Przycisnął dzwonek. Usłyszał trzy głuche brzdęknięcia. Po chwili skrzypnęła kanapa, ktoś ospałymi krokami szedł w kierunku korytarza. Antek starał się uspokoić oddech. Czuł się tak, jakby próbował coś odpokutować. Jakby ciążył na nim grzech, z którego więzów chciał się uwolnić. Ostatnio rozmawiał z Tymkiem trzy dni temu, to naprawdę długo jak na nich; coś musiało się stać i Antek bał się, że tak bardzo skupił się na nie-niszczeniu relacji z Tosią, że może odrobinę za mało czasu poświęcił swoim przyjaciołom.

- Och, to ty. - Ojciec Tymona wyjrzał zza wąskiej szpary między drzwiami a framugą. - Cześć, Antek.

- Dzień dobry.

- Zakładam, że szukasz Tymka - powiedział, drapiąc się po głowie.

- Zgadza się.

- Nie wiem, czy go znajdziesz - odparł, po czym ziewnął przeciągle, przykładając grubą, spracowaną dłoń do ust. Otworzył drzwi nieco szerzej, aby Antek mógł wejść do środka. - Ale spróbuj.

- Spróbuję. - Wskrzesił w sobie wszelkie pokłady nadziei i przełożył je na uśmiech. Ojciec Tymka odwzajemnił ten gest i przepuścił chłopaka. Antek poczuł stęchłą woń alkoholu, powietrze w tym mieszkaniu było gęste i ciężkie. Rozumiał, dlaczego jego przyjaciel nie chciał tu przebywać - nie miał czym oddychać, dusił się. Zostawiał w domu ojca, skazując go na wdychanie tego trującego powietrza w samotności dzień za dniem. - Dzięki - dodał na szybko, podchodząc do drzwi do pokoju Tymka.

Zacisnął palce na chłodnej klamce. Zanim wszedł do środka, minęło kilka sekund.
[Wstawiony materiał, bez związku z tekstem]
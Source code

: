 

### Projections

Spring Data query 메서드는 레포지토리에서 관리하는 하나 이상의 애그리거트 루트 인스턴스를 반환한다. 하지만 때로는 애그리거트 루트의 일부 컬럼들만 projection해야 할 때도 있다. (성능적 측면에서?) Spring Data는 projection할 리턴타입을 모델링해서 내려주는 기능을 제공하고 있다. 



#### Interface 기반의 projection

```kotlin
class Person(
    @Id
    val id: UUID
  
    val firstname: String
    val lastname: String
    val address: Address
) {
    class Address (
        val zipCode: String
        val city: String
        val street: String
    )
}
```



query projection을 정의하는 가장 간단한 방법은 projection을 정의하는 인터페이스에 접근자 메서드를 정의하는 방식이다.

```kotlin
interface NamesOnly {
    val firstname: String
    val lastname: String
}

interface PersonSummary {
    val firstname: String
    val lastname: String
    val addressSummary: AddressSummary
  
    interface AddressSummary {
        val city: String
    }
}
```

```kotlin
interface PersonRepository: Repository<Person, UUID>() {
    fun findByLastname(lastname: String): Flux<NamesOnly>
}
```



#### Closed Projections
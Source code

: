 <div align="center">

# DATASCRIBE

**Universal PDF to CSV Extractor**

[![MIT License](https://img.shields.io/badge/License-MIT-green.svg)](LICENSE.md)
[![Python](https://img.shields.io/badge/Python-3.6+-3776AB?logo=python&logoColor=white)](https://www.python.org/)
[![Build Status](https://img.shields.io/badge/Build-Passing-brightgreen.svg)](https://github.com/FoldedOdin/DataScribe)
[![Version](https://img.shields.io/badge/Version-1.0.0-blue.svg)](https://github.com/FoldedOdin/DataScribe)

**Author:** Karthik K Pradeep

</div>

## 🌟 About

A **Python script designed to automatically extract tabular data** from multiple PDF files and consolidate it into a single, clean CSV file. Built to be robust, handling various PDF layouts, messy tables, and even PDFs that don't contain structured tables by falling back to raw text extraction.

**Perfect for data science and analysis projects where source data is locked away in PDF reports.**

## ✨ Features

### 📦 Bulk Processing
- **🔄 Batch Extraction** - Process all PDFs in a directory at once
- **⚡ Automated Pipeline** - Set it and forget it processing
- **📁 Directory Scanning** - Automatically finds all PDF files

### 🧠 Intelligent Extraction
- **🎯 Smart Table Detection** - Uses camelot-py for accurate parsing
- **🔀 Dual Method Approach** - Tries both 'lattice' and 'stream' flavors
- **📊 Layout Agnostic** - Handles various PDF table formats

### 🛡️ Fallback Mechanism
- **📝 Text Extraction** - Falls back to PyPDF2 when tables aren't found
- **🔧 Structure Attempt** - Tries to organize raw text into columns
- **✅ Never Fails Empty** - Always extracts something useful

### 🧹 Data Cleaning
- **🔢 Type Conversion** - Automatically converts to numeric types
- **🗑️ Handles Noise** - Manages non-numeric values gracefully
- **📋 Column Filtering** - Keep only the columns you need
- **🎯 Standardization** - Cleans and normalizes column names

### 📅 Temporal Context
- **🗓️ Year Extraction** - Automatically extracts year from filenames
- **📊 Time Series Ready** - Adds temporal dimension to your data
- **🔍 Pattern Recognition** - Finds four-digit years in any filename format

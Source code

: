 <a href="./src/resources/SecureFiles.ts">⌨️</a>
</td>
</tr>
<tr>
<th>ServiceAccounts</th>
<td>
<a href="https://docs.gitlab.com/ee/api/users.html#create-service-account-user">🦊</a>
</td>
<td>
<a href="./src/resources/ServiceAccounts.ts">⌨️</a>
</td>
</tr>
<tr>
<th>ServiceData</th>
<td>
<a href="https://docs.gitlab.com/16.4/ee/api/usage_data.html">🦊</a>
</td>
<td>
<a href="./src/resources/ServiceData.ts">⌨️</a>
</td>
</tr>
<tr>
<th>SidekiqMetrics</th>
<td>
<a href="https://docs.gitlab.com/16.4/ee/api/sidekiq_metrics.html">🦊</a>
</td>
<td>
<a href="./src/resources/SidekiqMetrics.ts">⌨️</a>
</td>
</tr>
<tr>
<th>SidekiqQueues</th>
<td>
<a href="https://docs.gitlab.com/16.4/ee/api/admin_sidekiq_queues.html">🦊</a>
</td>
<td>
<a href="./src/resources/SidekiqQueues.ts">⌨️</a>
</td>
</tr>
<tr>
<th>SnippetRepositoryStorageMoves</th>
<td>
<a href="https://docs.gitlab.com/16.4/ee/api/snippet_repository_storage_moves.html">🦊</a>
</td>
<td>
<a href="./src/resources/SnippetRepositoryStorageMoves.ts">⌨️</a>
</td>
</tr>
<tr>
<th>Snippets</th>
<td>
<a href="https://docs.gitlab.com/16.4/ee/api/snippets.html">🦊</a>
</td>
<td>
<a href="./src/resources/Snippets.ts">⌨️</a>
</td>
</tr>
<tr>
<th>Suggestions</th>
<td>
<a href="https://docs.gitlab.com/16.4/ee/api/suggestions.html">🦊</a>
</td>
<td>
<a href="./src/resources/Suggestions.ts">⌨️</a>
W pokoju było ciemno. Z głośników leciała muzyka - cicha, bez słów. Antek nie był w stanie jej rozpoznać, nie potrafił nawet stwierdzić, czy ją zna. Stał oparty o drzwi w bezruchu, czekając, aż stanie się cokolwiek - ale nie działo się nic. Westchnął cicho, podchodząc do łóżka i siadając na jego rogu. Mimo że był wciąż w płaszczu, czuł ogromny chłód, jaki panował w pomieszczeniu. Okno było otwarte, wiatr wpadał do środka, poruszając niedbale zasłoniętą firaną.

Zapalił lampkę na szafce i od razu poczuł się lepiej. Jesteś w znanym miejscu, mówił sam do siebie. Nie masz się czym martwić. Sięgnął po książkę, która leżała na poduszce. Miała podartą okładkę, z plamą niewiadomego pochodzenia. „Moby Dick". Tymon i „Moby Dick". Nic tu do siebie nie pasowało. Antek ściągnął buty, wyłożył się na łóżku, opierając się plecami o ścianę, i otworzył książkę na pierwszej stronie.

- „Imię moje: Izmael" - przeczytał na głos, żując te słowa dłuższą chwilę. Jego głos brzmiał obco. - „Przed kilku laty - mniejsza o ścisłość jak dawno temu - mając niewiele czy też nie mając wcale pieniędzy w sakiewce..." - urwał. Zaczął zastanawiać się, jakim cudem jego przyjaciel sięgnął po jakąkolwiek lekturę. I jakim cudem czytał „Moby'ego Dicka", zanim zrobił to sam Antek. Nie wpasowywało się to do porządku świata. W końcu Tymek fascynował się filmami, niczym więcej.